In early 2000, I watched as a 45-year-old African-American defendant was led out of court in handcuffs after having been sentenced to prison for possessing a tenth of a gram of cocaine. His wife, mother, employer and attorney asked the judge to send him for mandatory residential drug treatment with drug tests, court appearances, sanctions, incentives, and supervision. Instead, he was taken away, request denied. He was warehoused in one of California’s bulging prisons at a cost of $46,000 a year.This is a scene that I have witnessed all too often in my 30 years as a public defender and defense attorney.

This began to change when drug courts were introduced and later when Proposition 36 was overwhelmingly passed by voters in 2000, mandating drug treatment instead of incarceration for non-violent drug offenders.

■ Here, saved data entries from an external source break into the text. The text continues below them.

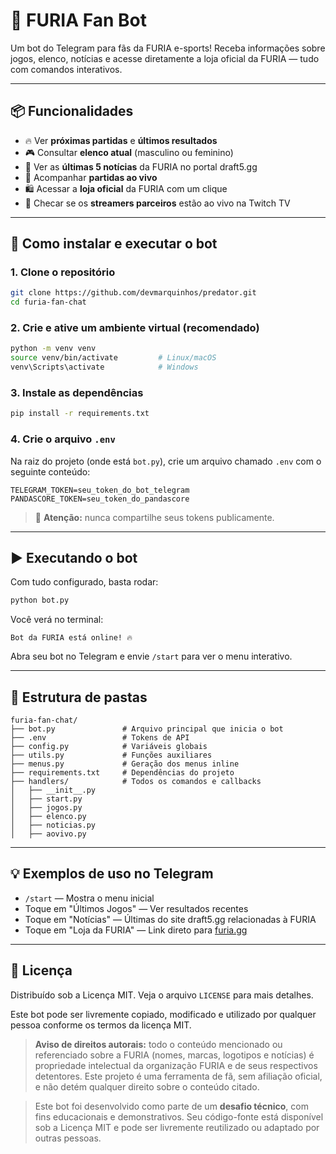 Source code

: # 🦁 FURIA Fan Bot

Um bot do Telegram para fãs da FURIA e-sports! Receba informações sobre jogos, elenco, notícias e acesse diretamente a loja oficial da FURIA — tudo com comandos interativos.

---

## 📦 Funcionalidades

- 🔥 Ver **próximas partidas** e **últimos resultados**
- 🎮 Consultar **elenco atual** (masculino ou feminino)
- 📰 Ver as **últimas 5 notícias** da FURIA no portal draft5.gg
- 📡 Acompanhar **partidas ao vivo**
- 🛍 Acessar a **loja oficial** da FURIA com um clique
- 🎥 Checar se os **streamers parceiros** estão ao vivo na Twitch TV

---

## 🚀 Como instalar e executar o bot

### 1. Clone o repositório

```bash
git clone https://github.com/devmarquinhos/predator.git
cd furia-fan-chat
```

### 2. Crie e ative um ambiente virtual (recomendado)

```bash
python -m venv venv
source venv/bin/activate         # Linux/macOS
venv\Scripts\activate            # Windows
```

### 3. Instale as dependências

```bash
pip install -r requirements.txt
```

### 4. Crie o arquivo `.env`

Na raiz do projeto (onde está `bot.py`), crie um arquivo chamado `.env` com o seguinte conteúdo:

```env
TELEGRAM_TOKEN=seu_token_do_bot_telegram
PANDASCORE_TOKEN=seu_token_do_pandascore
```

> 🔐 **Atenção:** nunca compartilhe seus tokens publicamente.

---

## ▶️ Executando o bot

Com tudo configurado, basta rodar:

```bash
python bot.py
```

Você verá no terminal:

```
Bot da FURIA está online! 🔥
```

Abra seu bot no Telegram e envie `/start` para ver o menu interativo.

---

## 📁 Estrutura de pastas

```
furia-fan-chat/
├── bot.py               # Arquivo principal que inicia o bot
├── .env                 # Tokens de API
├── config.py            # Variáveis globais
├── utils.py             # Funções auxiliares
├── menus.py             # Geração dos menus inline
├── requirements.txt     # Dependências do projeto
├── handlers/            # Todos os comandos e callbacks
│   ├── __init__.py
│   ├── start.py
│   ├── jogos.py
│   ├── elenco.py
│   ├── noticias.py
│   ├── aovivo.py
```

---

## 💡 Exemplos de uso no Telegram

- `/start` — Mostra o menu inicial
- Toque em "Últimos Jogos" — Ver resultados recentes
- Toque em "Notícias" — Últimas do site draft5.gg relacionadas à FURIA
- Toque em "Loja da FURIA" — Link direto para [furia.gg](https://www.furia.gg/)

---


## 📜 Licença

Distribuído sob a Licença MIT. Veja o arquivo `LICENSE` para mais detalhes.

Este bot pode ser livremente copiado, modificado e utilizado por qualquer pessoa conforme os termos da licença MIT.

> **Aviso de direitos autorais:** todo o conteúdo mencionado ou referenciado sobre a FURIA (nomes, marcas, logotipos e notícias) é propriedade intelectual da organização FURIA e de seus respectivos detentores. Este projeto é uma ferramenta de fã, sem afiliação oficial, e não detém qualquer direito sobre o conteúdo citado. 

> Este bot foi desenvolvido como parte de um **desafio técnico**, com fins educacionais e demonstrativos. Seu código-fonte está disponível sob a Licença MIT e pode ser livremente reutilizado ou adaptado por outras pessoas.
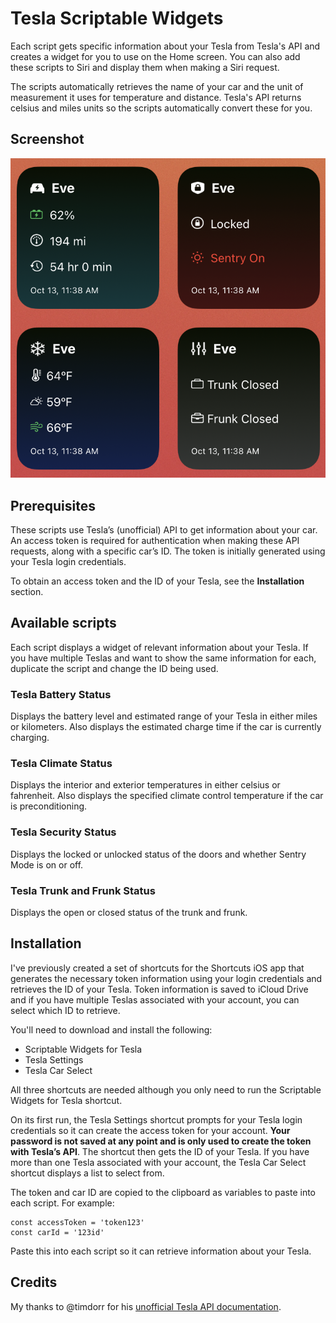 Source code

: # Tesla Scriptable Widgets

Each script gets specific information about your Tesla from Tesla's API and creates a widget for you to use on the Home screen. You can also add these scripts to Siri and display them when making a Siri request.

The scripts automatically retrieves the name of your car and the unit of measurement it uses for temperature and distance. Tesla's API returns celsius and miles units so the scripts automatically convert these for you.

## Screenshot

![Screenshot](screenshot.png)

## Prerequisites

These scripts use Tesla’s (unofficial) API to get information about your car. An access token is required for authentication when making these API requests, along with a specific car’s ID. The token is initially generated using your Tesla login credentials. 

To obtain an access token and the ID of your Tesla, see the **Installation** section.

## Available scripts

Each script displays a widget of relevant information about your Tesla. If you have multiple Teslas and want to show the same information for each, duplicate the script and change the ID being used.

### Tesla Battery Status

Displays the battery level and estimated range of your Tesla in either miles or kilometers. Also displays the estimated charge time if the car is currently charging.

### Tesla Climate Status

Displays the interior and exterior temperatures in either celsius or fahrenheit. Also displays the specified climate control temperature if the car is preconditioning.

### Tesla Security Status

Displays the locked or unlocked status of the doors and whether Sentry Mode is on or off.

### Tesla Trunk and Frunk Status

Displays the open or closed status of the trunk and frunk.

## Installation

I've previously created a set of shortcuts for the Shortcuts iOS app that generates the necessary token information using your login credentials and retrieves the ID of your Tesla. Token information is saved to iCloud Drive and if you have multiple Teslas associated with your account, you can select which ID to retrieve. 

You'll need to download and install the following:

- Scriptable Widgets for Tesla
- Tesla Settings
- Tesla Car Select 

All three shortcuts are needed although you only need to run the Scriptable Widgets for Tesla shortcut. 

On its first run, the Tesla Settings shortcut prompts for your Tesla login credentials so it can create the access token for your account. **Your password is not saved at any point and is only used to create the token with Tesla’s API**. The shortcut then gets the ID of your Tesla. If you have more than one Tesla associated with your account, the Tesla Car Select shortcut displays a list to select from.

The token and car ID are copied to the clipboard as variables to paste into each script. For example:

```
const accessToken = 'token123'
const carId = '123id'
```

Paste this into each script so it can retrieve information about your Tesla.

## Credits

My thanks to @timdorr for his [unofficial Tesla API documentation](https://tesla-api.timdorr.com/).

On Nov. 4, Proposition 5 offers voters a chance to formalize and expand the limited treatment available into a well-thought-out process designed for accountability, verification, substance abuse treatment, mental health services and prison reform.

California’s criminal justice and prison systems are broken. More than 170,000 men are housed in California prisons built to hold 100,000. They receive virtually no drug treatment or mental health services. Ninety percent of inmates are released without drug treatment. California returns twice the national average (70 percent) to prison within three years.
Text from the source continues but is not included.